Passeggio a lungo sulla promenade, a pochi metri dagli Strandkorb, i tipici divanetti in vimini degli stabilimenti balneari sul Baltico, e mentre cammino sento parlare spesso ucraino. Non dovrebbe stupirmi, d’altronde la Germania è uno dei Paesi europei che ha accolto più rifugiati dall’inizio della guerra, ma la quantità di famiglie ucraine che incontro è lo stesso sorprendente. Sul treno che mi riporta a Lubecca ripenso a loro e al lungomare, che potrebbe essere quello di qualsiasi località marina d’Europa, e ripensandoci capisco quanto sia stato ingenuo: immaginavo una Travemünde d’altri tempi, un luogo di villeggiatura uscito direttamente dai Buddenbrook, e invece ho trovato un posto capace di raccontare il presente.
L’ALTRA LUBECCA
Engelsgrube è forse la strada più densa di storia della città vecchia. Fu risparmiata dal pesante bombardamento aereo del 29 marzo 1942 e per questo sono ancora visibili uno accanto all’altro edifici costruiti in secoli diversi (i più antichi risalgono al Trecento). La mattina dell’ultimo giorno la percorro sotto un cielo che promette un temporale, mi inoltro nei numerosi vicoletti e cortili che si diramano da questa via leggermente in discesa, i cosiddetti Gänge (“passaggi”). Le casette variopinte del quartiere erano un tempo abitate da famiglie di artigiani, macellai, fornai, lavoratori del porto, insomma dalle classi popolari, ma negli ultimi anni sono diventati un lusso per pochi residenti e qualche fortunato turista.
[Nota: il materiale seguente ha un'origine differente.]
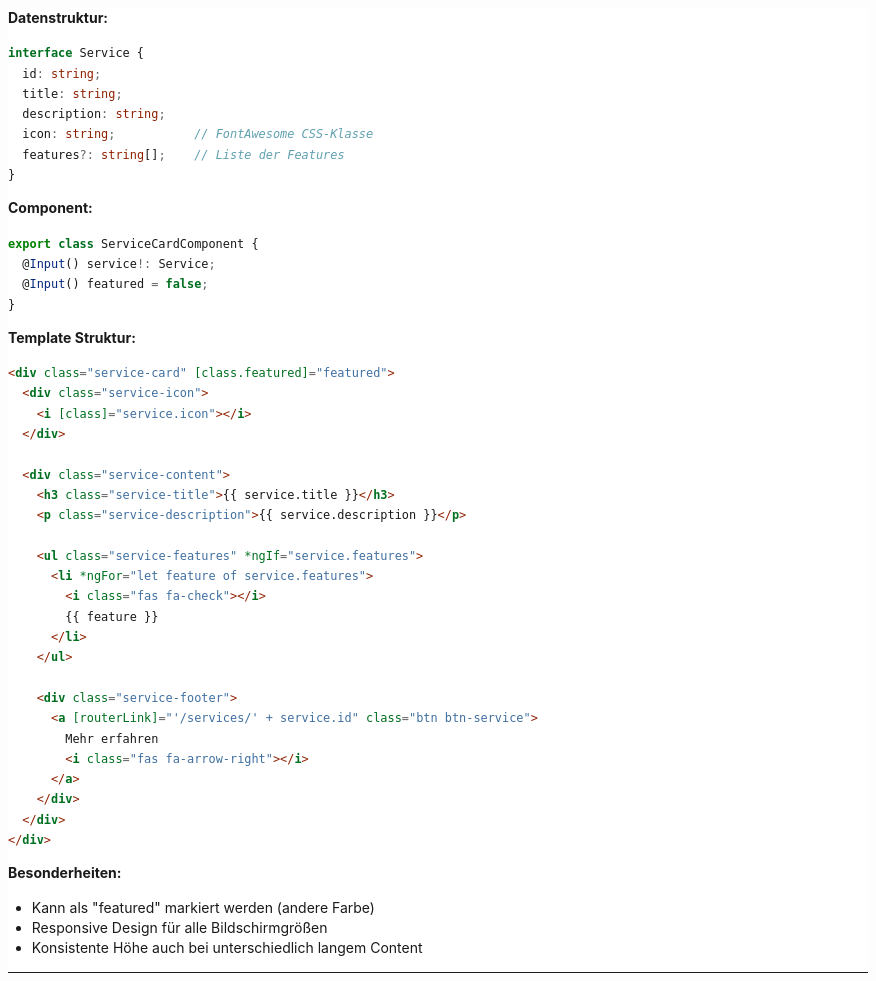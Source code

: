 **Datenstruktur:**
```typescript
interface Service {
  id: string;
  title: string;
  description: string;
  icon: string;           // FontAwesome CSS-Klasse
  features?: string[];    // Liste der Features
}
```

**Component:**
```typescript
export class ServiceCardComponent {
  @Input() service!: Service;
  @Input() featured = false;
}
```

**Template Struktur:**
```html
<div class="service-card" [class.featured]="featured">
  <div class="service-icon">
    <i [class]="service.icon"></i>
  </div>
  
  <div class="service-content">
    <h3 class="service-title">{{ service.title }}</h3>
    <p class="service-description">{{ service.description }}</p>
    
    <ul class="service-features" *ngIf="service.features">
      <li *ngFor="let feature of service.features">
        <i class="fas fa-check"></i>
        {{ feature }}
      </li>
    </ul>
    
    <div class="service-footer">
      <a [routerLink]="'/services/' + service.id" class="btn btn-service">
        Mehr erfahren
        <i class="fas fa-arrow-right"></i>
      </a>
    </div>
  </div>
</div>
```

**Besonderheiten:**
- Kann als "featured" markiert werden (andere Farbe)
- Responsive Design für alle Bildschirmgrößen
- Konsistente Höhe auch bei unterschiedlich langem Content

---
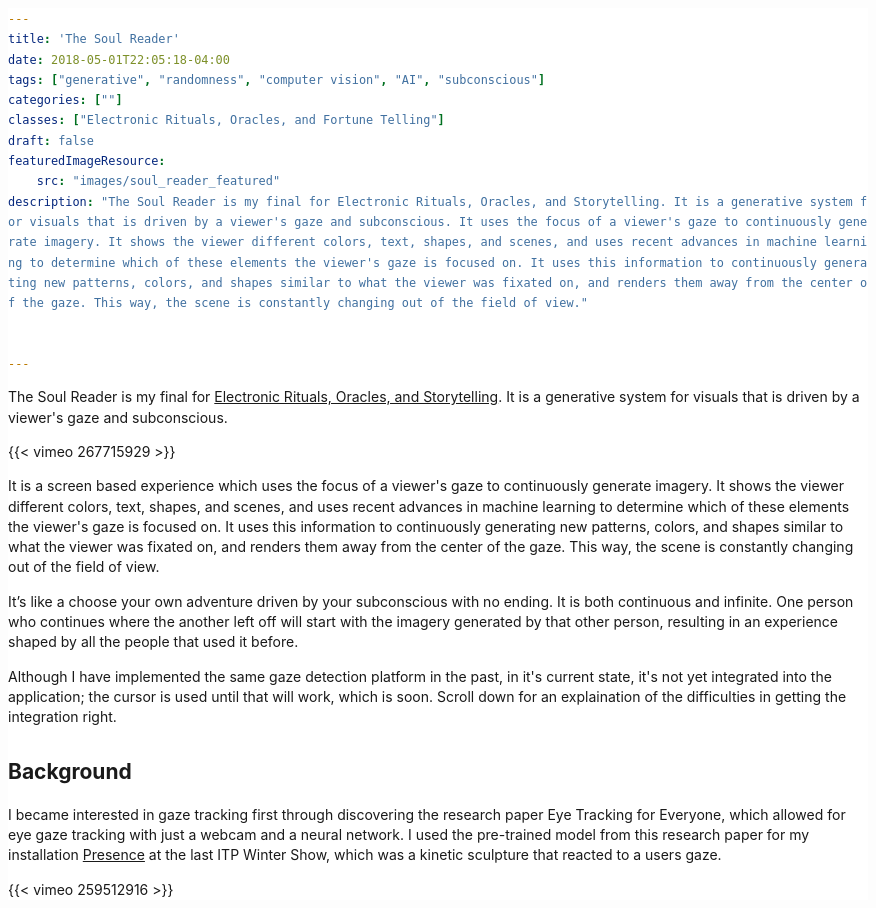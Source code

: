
 ```yaml
---
title: 'The Soul Reader'
date: 2018-05-01T22:05:18-04:00
tags: ["generative", "randomness", "computer vision", "AI", "subconscious"]
categories: [""]
classes: ["Electronic Rituals, Oracles, and Fortune Telling"]
draft: false
featuredImageResource:
    src: "images/soul_reader_featured"
description: "The Soul Reader is my final for Electronic Rituals, Oracles, and Storytelling. It is a generative system for visuals that is driven by a viewer's gaze and subconscious. It uses the focus of a viewer's gaze to continuously generate imagery. It shows the viewer different colors, text, shapes, and scenes, and uses recent advances in machine learning to determine which of these elements the viewer's gaze is focused on. It uses this information to continuously generating new patterns, colors, and shapes similar to what the viewer was fixated on, and renders them away from the center of the gaze. This way, the scene is constantly changing out of the field of view."


---
```


The Soul Reader is my final for [Electronic Rituals, Oracles, and Storytelling](blog/classes/electronic-rituals-oracles-and-fortune-telling).  It is a generative system for visuals that is driven by a viewer's gaze and subconscious.

{{< vimeo 267715929 >}}

It is a screen based experience which uses the focus of a viewer's gaze to continuously generate imagery. It shows the viewer different colors, text, shapes, and scenes, and uses recent advances in machine learning to determine which of these elements the viewer's gaze is focused on. It uses this information to continuously generating new patterns, colors, and shapes similar to what the viewer was fixated on, and renders them away from the center of the gaze. This way, the scene is constantly changing out of the field of view.

It’s like a choose your own adventure driven by your subconscious with no ending. It is both continuous and infinite. One person who continues where the another left off will start with the imagery generated by that other person, resulting in an experience shaped by all the people that used it before.

Although I have implemented the same gaze detection platform in the past, in it's current state, it's not yet integrated into the application;  the cursor is used until that will work, which is soon.  Scroll down for an explaination of the difficulties in getting the integration right.

## Background

I became interested in gaze tracking first through discovering the research paper Eye Tracking for Everyone, which allowed for eye gaze tracking with just a webcam and a neural network. I used the pre-trained model from this research paper for my installation [Presence](http://www.danioved.com/portfolio/presence/) at the last ITP Winter Show, which was a kinetic sculpture that reacted to a users gaze.

{{< vimeo 259512916 >}}

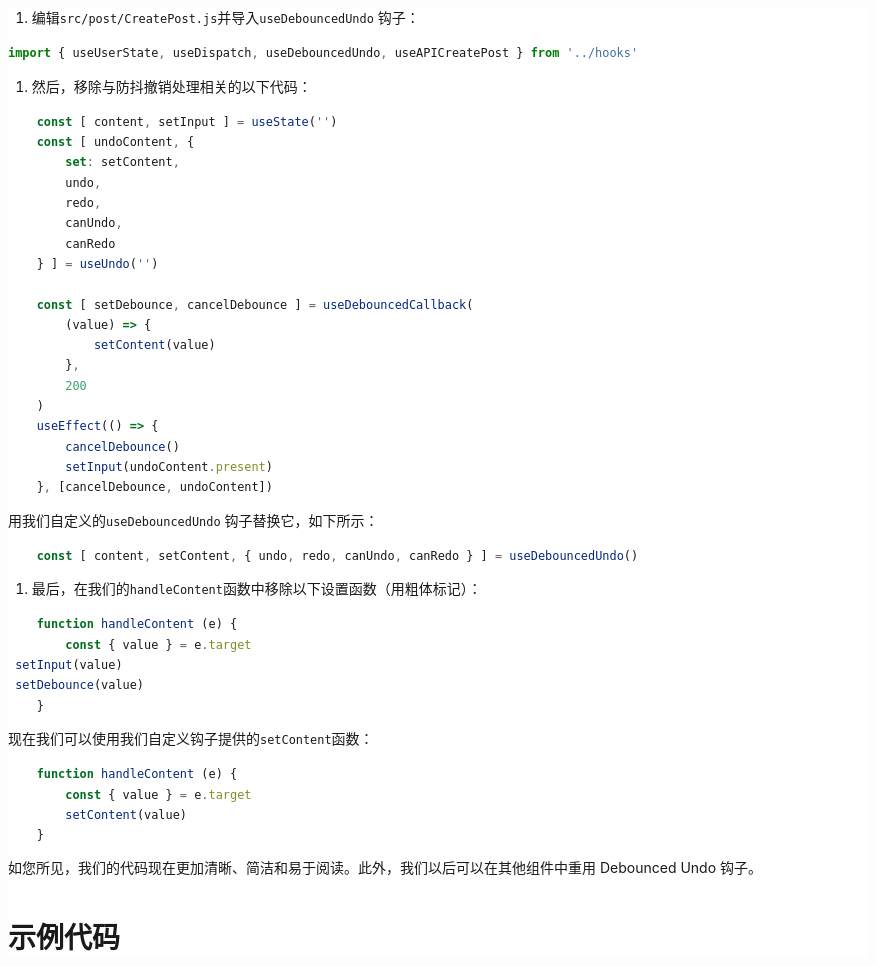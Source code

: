 1.  编辑`src/post/CreatePost.js`并导入`useDebouncedUndo` 钩子：

```jsx
import { useUserState, useDispatch, useDebouncedUndo, useAPICreatePost } from '../hooks'
```

1.  然后，移除与防抖撤销处理相关的以下代码：

```jsx
    const [ content, setInput ] = useState('')
    const [ undoContent, {
        set: setContent,
        undo,
        redo,
        canUndo,
        canRedo
    } ] = useUndo('')

    const [ setDebounce, cancelDebounce ] = useDebouncedCallback(
        (value) => {
            setContent(value)
        },
        200
    )
    useEffect(() => {
        cancelDebounce()
        setInput(undoContent.present)
    }, [cancelDebounce, undoContent])
```

用我们自定义的`useDebouncedUndo` 钩子替换它，如下所示：

```jsx
    const [ content, setContent, { undo, redo, canUndo, canRedo } ] = useDebouncedUndo()
```

1.  最后，在我们的`handleContent`函数中移除以下设置函数（用粗体标记）：

```jsx
    function handleContent (e) {
        const { value } = e.target
 setInput(value)
 setDebounce(value)
    }
```

现在我们可以使用我们自定义钩子提供的`setContent`函数：

```jsx
    function handleContent (e) {
        const { value } = e.target
        setContent(value)
    }
```

如您所见，我们的代码现在更加清晰、简洁和易于阅读。此外，我们以后可以在其他组件中重用 Debounced Undo 钩子。

# 示例代码
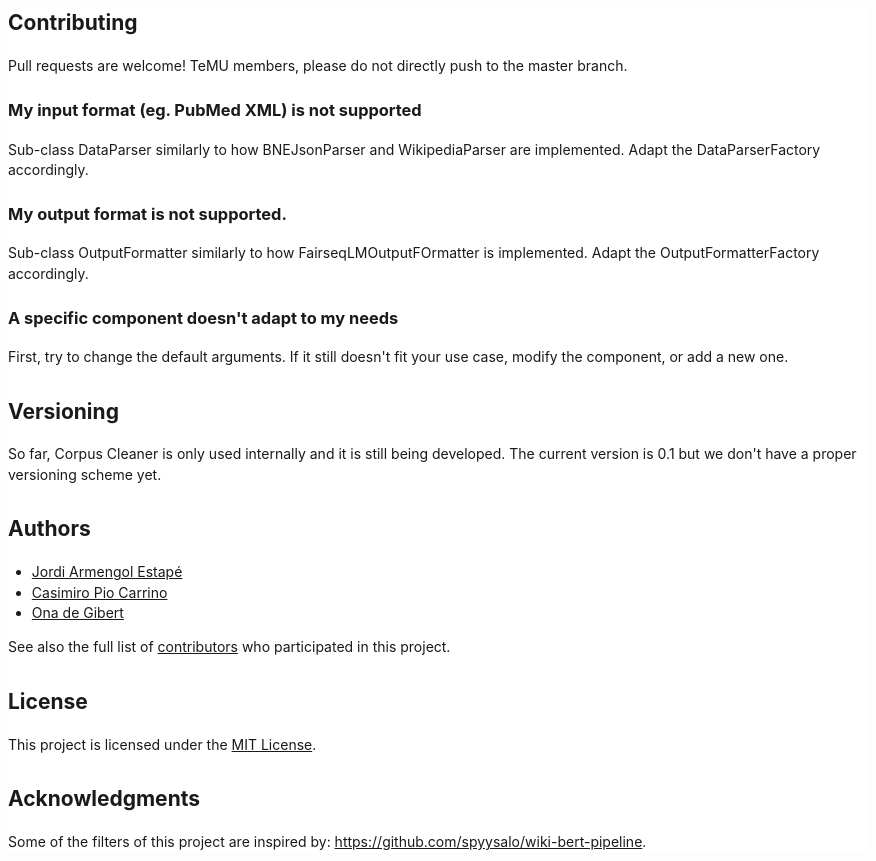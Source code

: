 ## Contributing

Pull requests are welcome! TeMU members, please do not directly push to the master branch.

### My input format (eg. PubMed XML) is not supported

Sub-class DataParser similarly to how BNEJsonParser and WikipediaParser are implemented. Adapt the DataParserFactory accordingly.

### My output format is not supported.
Sub-class OutputFormatter similarly to how FairseqLMOutputFOrmatter is implemented. Adapt the OutputFormatterFactory accordingly.

### A specific component doesn't adapt to my needs

First, try to change the default arguments. If it still doesn't fit your use case, modify the component, or add a new one.

## Versioning

So far, Corpus Cleaner is only used internally and it is still being developed. The current version is 0.1 but we don't have a proper versioning scheme yet.

## Authors

* [Jordi Armengol Estapé](https://github.com/jordiae)
* [Casimiro Pio Carrino](https://github.com/ccasimiro88)
* [Ona de Gibert](https://github.com/onadegibert)

See also the full list of [contributors](https://github.com/TeMU-BSC/corpus-cleaner/graphs/contributors) who participated in this project.

## License

This project is licensed under the [MIT License](LICENSE).

## Acknowledgments

Some of the filters of this project are inspired by: <https://github.com/spyysalo/wiki-bert-pipeline>.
Con le loro architetture di legno, incastrate l’una accanto all’altra per fare economia di spazio, evocano in modo discreto un laborioso passato mercantile.Con questi scorci da cartolina in testa vado a prendere il treno per rientrare a Berlino, e quando sono nei pressi della stazione, dopo essermi lasciato definitivamente alle spalle il centro storico, mi rendo conto di aver visto solo una piccola parte della città. L’altra Lubecca, quella che si distende su una superficie di oltre 200 chilometri quadrati, quella fatta di quartieri residenziali, uffici, strade trafficate e scuole, insomma la Lubecca che non attira migliaia di visitatori ogni giorno, l’ho intravista appena. Sarà per la prossima volta.